§ **THE PROBLEM**
Every entry in the listing below has to be transcribed exactly.

-*-*-

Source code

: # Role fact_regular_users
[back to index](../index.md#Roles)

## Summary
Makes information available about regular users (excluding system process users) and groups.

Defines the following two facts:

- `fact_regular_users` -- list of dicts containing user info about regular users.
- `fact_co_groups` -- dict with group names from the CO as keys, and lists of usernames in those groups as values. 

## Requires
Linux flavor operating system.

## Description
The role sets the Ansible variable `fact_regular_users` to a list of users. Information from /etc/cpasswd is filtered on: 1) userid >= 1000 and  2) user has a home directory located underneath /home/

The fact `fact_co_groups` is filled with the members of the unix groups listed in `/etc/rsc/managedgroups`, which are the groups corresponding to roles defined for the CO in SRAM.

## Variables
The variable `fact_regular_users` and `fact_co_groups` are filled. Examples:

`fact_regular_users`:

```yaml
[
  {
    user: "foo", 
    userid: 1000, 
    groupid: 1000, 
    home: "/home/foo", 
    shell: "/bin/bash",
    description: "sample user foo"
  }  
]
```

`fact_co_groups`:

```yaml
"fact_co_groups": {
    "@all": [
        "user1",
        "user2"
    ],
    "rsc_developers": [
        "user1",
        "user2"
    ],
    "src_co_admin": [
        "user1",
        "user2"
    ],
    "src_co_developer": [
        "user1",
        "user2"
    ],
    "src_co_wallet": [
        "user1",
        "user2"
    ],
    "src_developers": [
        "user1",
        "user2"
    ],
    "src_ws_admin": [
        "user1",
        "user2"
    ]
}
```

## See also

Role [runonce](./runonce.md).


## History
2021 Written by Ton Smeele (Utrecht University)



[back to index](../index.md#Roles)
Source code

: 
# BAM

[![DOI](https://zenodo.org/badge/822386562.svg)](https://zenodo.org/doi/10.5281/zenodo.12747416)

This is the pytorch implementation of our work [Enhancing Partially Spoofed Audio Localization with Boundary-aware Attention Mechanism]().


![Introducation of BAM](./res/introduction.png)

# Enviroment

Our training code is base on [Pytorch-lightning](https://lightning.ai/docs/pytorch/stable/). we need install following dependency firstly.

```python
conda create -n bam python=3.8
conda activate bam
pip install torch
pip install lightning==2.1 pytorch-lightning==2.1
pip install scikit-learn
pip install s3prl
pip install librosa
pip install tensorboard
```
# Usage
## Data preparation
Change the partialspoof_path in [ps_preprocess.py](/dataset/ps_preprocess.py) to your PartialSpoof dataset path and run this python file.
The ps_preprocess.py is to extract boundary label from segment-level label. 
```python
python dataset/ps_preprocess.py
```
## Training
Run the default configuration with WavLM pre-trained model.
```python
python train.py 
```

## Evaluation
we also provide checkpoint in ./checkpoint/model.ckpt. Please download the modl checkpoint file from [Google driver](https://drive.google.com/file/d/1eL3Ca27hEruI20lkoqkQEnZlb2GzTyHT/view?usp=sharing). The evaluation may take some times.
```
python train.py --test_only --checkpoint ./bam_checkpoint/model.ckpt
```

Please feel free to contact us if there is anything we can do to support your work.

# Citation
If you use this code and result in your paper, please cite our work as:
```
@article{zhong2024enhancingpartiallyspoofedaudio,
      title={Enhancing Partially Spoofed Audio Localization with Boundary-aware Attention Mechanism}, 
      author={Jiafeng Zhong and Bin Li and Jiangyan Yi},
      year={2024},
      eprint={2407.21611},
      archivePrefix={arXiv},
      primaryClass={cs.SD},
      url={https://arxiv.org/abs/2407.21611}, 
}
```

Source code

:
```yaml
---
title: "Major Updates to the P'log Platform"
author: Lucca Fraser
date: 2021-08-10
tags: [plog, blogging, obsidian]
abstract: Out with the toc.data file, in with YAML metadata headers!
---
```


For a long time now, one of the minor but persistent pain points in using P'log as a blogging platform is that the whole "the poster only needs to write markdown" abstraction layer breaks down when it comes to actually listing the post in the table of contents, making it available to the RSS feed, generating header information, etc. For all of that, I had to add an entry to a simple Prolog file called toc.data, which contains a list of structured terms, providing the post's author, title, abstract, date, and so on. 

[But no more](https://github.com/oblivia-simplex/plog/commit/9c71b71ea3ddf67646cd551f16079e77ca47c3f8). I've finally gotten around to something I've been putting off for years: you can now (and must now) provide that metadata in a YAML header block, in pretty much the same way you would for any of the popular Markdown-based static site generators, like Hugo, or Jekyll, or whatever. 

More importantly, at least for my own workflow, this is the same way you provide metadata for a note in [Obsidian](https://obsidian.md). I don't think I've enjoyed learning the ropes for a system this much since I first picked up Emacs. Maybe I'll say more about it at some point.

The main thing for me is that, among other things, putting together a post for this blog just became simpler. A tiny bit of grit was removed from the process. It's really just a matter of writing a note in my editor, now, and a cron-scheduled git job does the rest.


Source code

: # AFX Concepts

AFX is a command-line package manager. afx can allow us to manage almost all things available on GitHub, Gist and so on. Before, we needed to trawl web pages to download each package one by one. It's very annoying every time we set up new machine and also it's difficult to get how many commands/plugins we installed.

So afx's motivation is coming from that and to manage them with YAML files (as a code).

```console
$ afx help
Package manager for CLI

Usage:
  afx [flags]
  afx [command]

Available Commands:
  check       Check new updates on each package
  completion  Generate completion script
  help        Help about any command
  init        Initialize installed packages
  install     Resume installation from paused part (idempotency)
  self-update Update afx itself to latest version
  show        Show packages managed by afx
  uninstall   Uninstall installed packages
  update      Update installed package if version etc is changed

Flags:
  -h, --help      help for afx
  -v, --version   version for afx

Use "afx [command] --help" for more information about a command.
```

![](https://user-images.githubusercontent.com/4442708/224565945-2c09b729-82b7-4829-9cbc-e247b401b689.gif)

-*-*-

§ **SOLUTION**
Source code

: # Role fact_regular_users
[back to index](../index.md#Roles)

## Summary
Makes information available about regular users (excluding system process users) and groups.

Defines the following two facts:

- `fact_regular_users` -- list of dicts containing user info about regular users.
- `fact_co_groups` -- dict with group names from the CO as keys, and lists of usernames in those groups as values. 

## Requires
Linux flavor operating system.

## Description
The role sets the Ansible variable `fact_regular_users` to a list of users. Information from /etc/cpasswd is filtered on: 1) userid >= 1000 and  2) user has a home directory located underneath /home/

The fact `fact_co_groups` is filled with the members of the unix groups listed in `/etc/rsc/managedgroups`, which are the groups corresponding to roles defined for the CO in SRAM.

## Variables
The variable `fact_regular_users` and `fact_co_groups` are filled. Examples:

`fact_regular_users`:

```yaml
[
  {
    user: "foo", 
    userid: 1000, 
    groupid: 1000, 
    home: "/home/foo", 
    shell: "/bin/bash",
    description: "sample user foo"
  }  
]
```

`fact_co_groups`:

```yaml
"fact_co_groups": {
    "@all": [
        "user1",
        "user2"
    ],
    "rsc_developers": [
        "user1",
        "user2"
    ],
    "src_co_admin": [
        "user1",
        "user2"
    ],
    "src_co_developer": [
        "user1",
        "user2"
    ],
    "src_co_wallet": [
        "user1",
        "user2"
    ],
    "src_developers": [
        "user1",
        "user2"
    ],
    "src_ws_admin": [
        "user1",
        "user2"
    ]
}
```

## See also

Role [runonce](./runonce.md).


## History
2021 Written by Ton Smeele (Utrecht University)



[back to index](../index.md#Roles)
Source code

: 
# BAM

[![DOI](https://zenodo.org/badge/822386562.svg)](https://zenodo.org/doi/10.5281/zenodo.12747416)

This is the pytorch implementation of our work [Enhancing Partially Spoofed Audio Localization with Boundary-aware Attention Mechanism]().


![Introducation of BAM](./res/introduction.png)

# Enviroment

Our training code is base on [Pytorch-lightning](https://lightning.ai/docs/pytorch/stable/). we need install following dependency firstly.

```python
conda create -n bam python=3.8
conda activate bam
pip install torch
pip install lightning==2.1 pytorch-lightning==2.1
pip install scikit-learn
pip install s3prl
pip install librosa
pip install tensorboard
```
# Usage
## Data preparation
Change the partialspoof_path in [ps_preprocess.py](/dataset/ps_preprocess.py) to your PartialSpoof dataset path and run this python file.
The ps_preprocess.py is to extract boundary label from segment-level label. 
```python
python dataset/ps_preprocess.py
```
## Training
Run the default configuration with WavLM pre-trained model.
```python
python train.py 
```

## Evaluation
we also provide checkpoint in ./checkpoint/model.ckpt. Please download the modl checkpoint file from [Google driver](https://drive.google.com/file/d/1eL3Ca27hEruI20lkoqkQEnZlb2GzTyHT/view?usp=sharing). The evaluation may take some times.
```
python train.py --test_only --checkpoint ./bam_checkpoint/model.ckpt
```

Please feel free to contact us if there is anything we can do to support your work.

# Citation
If you use this code and result in your paper, please cite our work as:
```
@article{zhong2024enhancingpartiallyspoofedaudio,
      title={Enhancing Partially Spoofed Audio Localization with Boundary-aware Attention Mechanism}, 
      author={Jiafeng Zhong and Bin Li and Jiangyan Yi},
      year={2024},
      eprint={2407.21611},
      archivePrefix={arXiv},
      primaryClass={cs.SD},
      url={https://arxiv.org/abs/2407.21611}, 
}
```

Source code

:
```yaml
---
title: "Major Updates to the P'log Platform"
author: Lucca Fraser
date: 2021-08-10
tags: [plog, blogging, obsidian]
abstract: Out with the toc.data file, in with YAML metadata headers!
---
```


For a long time now, one of the minor but persistent pain points in using P'log as a blogging platform is that the whole "the poster only needs to write markdown" abstraction layer breaks down when it comes to actually listing the post in the table of contents, making it available to the RSS feed, generating header information, etc. For all of that, I had to add an entry to a simple Prolog file called toc.data, which contains a list of structured terms, providing the post's author, title, abstract, date, and so on. 

[But no more](https://github.com/oblivia-simplex/plog/commit/9c71b71ea3ddf67646cd551f16079e77ca47c3f8). I've finally gotten around to something I've been putting off for years: you can now (and must now) provide that metadata in a YAML header block, in pretty much the same way you would for any of the popular Markdown-based static site generators, like Hugo, or Jekyll, or whatever. 

More importantly, at least for my own workflow, this is the same way you provide metadata for a note in [Obsidian](https://obsidian.md). I don't think I've enjoyed learning the ropes for a system this much since I first picked up Emacs. Maybe I'll say more about it at some point.

The main thing for me is that, among other things, putting together a post for this blog just became simpler. A tiny bit of grit was removed from the process. It's really just a matter of writing a note in my editor, now, and a cron-scheduled git job does the rest.


Source code

: # AFX Concepts

AFX is a command-line package manager. afx can allow us to manage almost all things available on GitHub, Gist and so on. Before, we needed to trawl web pages to download each package one by one. It's very annoying every time we set up new machine and also it's difficult to get how many commands/plugins we installed.

So afx's motivation is coming from that and to manage them with YAML files (as a code).

```console
$ afx help
Package manager for CLI

Usage:
  afx [flags]
  afx [command]

Available Commands:
  check       Check new updates on each package
  completion  Generate completion script
  help        Help about any command
  init        Initialize installed packages
  install     Resume installation from paused part (idempotency)
  self-update Update afx itself to latest version
  show        Show packages managed by afx
  uninstall   Uninstall installed packages
  update      Update installed package if version etc is changed

Flags:
  -h, --help      help for afx
  -v, --version   version for afx

Use "afx [command] --help" for more information about a command.
```

![](https://user-images.githubusercontent.com/4442708/224565945-2c09b729-82b7-4829-9cbc-e247b401b689.gif)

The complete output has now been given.